+++ Record set

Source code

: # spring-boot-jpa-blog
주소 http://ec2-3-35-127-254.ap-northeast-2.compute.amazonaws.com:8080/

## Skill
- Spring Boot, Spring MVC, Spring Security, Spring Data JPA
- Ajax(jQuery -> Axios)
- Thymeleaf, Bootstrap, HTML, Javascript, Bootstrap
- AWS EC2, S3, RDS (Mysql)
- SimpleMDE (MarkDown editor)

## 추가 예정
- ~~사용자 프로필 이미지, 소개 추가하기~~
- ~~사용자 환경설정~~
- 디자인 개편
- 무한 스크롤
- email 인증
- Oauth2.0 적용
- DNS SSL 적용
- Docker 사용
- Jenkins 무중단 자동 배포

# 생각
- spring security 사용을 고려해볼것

++++++

=== Work order ===
Please write out each entry shown above exactly as given.

=== Response ===
Source code

: # spring-boot-jpa-blog
주소 http://ec2-3-35-127-254.ap-northeast-2.compute.amazonaws.com:8080/

## Skill
- Spring Boot, Spring MVC, Spring Security, Spring Data JPA
- Ajax(jQuery -> Axios)
- Thymeleaf, Bootstrap, HTML, Javascript, Bootstrap
- AWS EC2, S3, RDS (Mysql)
- SimpleMDE (MarkDown editor)

## 추가 예정
- ~~사용자 프로필 이미지, 소개 추가하기~~
- ~~사용자 환경설정~~
- 디자인 개편
- 무한 스크롤
- email 인증
- Oauth2.0 적용
- DNS SSL 적용
- Docker 사용
- Jenkins 무중단 자동 배포

# 생각
- spring security 사용을 고려해볼것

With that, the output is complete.